*Data*:

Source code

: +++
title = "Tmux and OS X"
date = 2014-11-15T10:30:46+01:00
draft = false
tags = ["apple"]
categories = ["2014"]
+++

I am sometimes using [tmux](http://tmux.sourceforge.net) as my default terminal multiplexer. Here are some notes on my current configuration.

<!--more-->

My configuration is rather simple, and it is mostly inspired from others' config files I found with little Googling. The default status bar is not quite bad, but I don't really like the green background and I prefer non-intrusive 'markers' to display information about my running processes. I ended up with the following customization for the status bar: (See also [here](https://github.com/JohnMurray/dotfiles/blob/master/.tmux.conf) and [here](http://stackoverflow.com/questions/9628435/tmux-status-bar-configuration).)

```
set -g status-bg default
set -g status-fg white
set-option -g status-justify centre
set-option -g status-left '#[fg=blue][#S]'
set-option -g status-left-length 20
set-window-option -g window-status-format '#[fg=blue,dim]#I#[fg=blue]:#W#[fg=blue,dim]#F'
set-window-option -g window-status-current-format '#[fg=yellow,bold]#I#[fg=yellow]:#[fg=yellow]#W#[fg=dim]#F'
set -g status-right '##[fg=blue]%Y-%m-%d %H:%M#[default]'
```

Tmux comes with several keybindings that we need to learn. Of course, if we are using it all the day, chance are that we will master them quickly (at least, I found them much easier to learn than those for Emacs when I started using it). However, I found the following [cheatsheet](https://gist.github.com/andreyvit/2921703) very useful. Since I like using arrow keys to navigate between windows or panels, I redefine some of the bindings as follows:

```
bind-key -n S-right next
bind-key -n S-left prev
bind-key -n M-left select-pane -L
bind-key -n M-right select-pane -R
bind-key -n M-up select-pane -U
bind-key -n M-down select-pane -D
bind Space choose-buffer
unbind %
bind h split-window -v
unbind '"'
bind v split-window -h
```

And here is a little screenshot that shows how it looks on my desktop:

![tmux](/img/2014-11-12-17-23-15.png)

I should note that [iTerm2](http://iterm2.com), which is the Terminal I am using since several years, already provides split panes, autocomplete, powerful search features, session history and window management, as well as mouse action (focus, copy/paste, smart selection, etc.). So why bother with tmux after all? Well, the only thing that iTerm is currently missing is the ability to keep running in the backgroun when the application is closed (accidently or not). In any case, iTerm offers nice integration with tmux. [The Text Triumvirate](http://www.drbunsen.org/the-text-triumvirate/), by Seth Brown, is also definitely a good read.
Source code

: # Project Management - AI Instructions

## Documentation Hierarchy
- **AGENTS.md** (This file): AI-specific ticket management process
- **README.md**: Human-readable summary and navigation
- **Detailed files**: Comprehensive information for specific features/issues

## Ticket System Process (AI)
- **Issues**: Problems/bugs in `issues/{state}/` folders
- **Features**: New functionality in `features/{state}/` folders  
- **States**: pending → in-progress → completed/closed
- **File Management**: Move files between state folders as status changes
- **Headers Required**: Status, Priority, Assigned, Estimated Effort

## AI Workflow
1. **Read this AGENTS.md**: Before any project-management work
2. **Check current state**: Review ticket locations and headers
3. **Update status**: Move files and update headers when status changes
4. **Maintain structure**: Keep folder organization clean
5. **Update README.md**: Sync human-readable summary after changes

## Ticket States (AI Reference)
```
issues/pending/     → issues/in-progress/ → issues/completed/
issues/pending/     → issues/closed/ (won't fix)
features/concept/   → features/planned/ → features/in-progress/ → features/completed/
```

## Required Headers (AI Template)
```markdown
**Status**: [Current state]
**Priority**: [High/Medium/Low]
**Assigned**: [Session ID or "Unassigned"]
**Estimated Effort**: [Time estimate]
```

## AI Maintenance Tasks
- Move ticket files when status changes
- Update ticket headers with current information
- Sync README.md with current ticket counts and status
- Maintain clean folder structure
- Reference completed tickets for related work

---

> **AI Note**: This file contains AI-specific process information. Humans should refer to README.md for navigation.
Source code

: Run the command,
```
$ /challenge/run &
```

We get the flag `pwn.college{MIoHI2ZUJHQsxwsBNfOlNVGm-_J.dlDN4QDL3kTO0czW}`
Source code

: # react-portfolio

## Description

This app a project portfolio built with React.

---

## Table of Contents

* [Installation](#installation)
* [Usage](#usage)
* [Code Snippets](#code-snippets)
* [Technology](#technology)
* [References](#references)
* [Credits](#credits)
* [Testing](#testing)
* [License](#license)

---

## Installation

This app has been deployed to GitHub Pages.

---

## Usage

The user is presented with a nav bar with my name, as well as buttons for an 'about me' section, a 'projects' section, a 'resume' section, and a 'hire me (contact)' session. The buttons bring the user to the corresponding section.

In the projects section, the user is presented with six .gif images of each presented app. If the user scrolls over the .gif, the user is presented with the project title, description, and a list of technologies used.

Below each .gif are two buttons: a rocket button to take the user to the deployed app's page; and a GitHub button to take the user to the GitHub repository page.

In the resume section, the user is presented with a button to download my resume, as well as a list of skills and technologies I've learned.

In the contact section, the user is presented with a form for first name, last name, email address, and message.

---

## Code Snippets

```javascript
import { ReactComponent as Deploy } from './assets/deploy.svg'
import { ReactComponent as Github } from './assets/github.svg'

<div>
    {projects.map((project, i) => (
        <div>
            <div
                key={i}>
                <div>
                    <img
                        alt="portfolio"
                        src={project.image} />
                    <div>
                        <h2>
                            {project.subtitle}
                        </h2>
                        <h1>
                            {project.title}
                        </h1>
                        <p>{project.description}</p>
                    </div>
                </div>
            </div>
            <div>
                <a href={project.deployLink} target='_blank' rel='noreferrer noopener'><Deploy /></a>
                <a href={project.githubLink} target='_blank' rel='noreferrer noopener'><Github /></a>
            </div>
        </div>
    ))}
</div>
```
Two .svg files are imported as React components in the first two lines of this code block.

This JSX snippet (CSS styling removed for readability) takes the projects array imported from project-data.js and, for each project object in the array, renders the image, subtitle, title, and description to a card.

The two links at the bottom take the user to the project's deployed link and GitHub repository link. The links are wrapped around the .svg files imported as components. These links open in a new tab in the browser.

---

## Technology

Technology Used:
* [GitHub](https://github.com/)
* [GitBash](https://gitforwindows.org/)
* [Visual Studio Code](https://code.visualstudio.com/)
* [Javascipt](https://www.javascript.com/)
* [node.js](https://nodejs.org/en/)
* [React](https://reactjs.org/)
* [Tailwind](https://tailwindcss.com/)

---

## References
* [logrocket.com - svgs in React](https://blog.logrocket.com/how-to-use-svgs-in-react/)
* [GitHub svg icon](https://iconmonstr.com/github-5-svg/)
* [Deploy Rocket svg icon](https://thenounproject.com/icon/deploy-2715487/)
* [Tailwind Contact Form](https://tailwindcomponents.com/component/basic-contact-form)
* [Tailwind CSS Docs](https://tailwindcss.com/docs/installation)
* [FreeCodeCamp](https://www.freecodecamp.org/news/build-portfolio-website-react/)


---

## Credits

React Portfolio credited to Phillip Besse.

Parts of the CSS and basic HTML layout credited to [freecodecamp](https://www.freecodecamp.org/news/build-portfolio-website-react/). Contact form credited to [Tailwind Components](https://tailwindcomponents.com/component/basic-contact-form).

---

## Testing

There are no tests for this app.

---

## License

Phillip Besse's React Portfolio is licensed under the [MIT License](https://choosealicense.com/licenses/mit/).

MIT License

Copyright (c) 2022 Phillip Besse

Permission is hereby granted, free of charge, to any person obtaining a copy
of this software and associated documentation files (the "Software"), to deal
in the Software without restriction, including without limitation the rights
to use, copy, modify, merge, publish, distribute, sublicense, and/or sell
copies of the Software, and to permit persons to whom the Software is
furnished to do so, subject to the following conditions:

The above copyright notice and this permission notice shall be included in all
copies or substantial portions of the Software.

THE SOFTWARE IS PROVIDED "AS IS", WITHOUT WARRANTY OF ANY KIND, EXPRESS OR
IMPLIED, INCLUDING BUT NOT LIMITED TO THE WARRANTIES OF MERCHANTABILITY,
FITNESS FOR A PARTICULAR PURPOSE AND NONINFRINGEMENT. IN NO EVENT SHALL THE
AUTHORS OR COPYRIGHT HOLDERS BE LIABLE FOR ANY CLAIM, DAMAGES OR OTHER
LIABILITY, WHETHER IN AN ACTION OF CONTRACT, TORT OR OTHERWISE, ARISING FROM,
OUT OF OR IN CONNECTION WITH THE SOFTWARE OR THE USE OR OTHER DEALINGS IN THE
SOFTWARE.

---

*Task*: From the entries above, collect every line with the string "default" in it.

*Reply*:
I am sometimes using [tmux](http://tmux.sourceforge.net) as my default terminal multiplexer. Here are some notes on my current configuration.
My configuration is rather simple, and it is mostly inspired from others' config files I found with little Googling. The default status bar is not quite bad, but I don't really like the green background and I prefer non-intrusive 'markers' to display information about my running processes. I ended up with the following customization for the status bar: (See also [here](https://github.com/JohnMurray/dotfiles/blob/master/.tmux.conf) and [here](http://stackoverflow.com/questions/9628435/tmux-status-bar-configuration).)
set -g status-bg default
set -g status-right '##[fg=blue]%Y-%m-%d %H:%M#[default]'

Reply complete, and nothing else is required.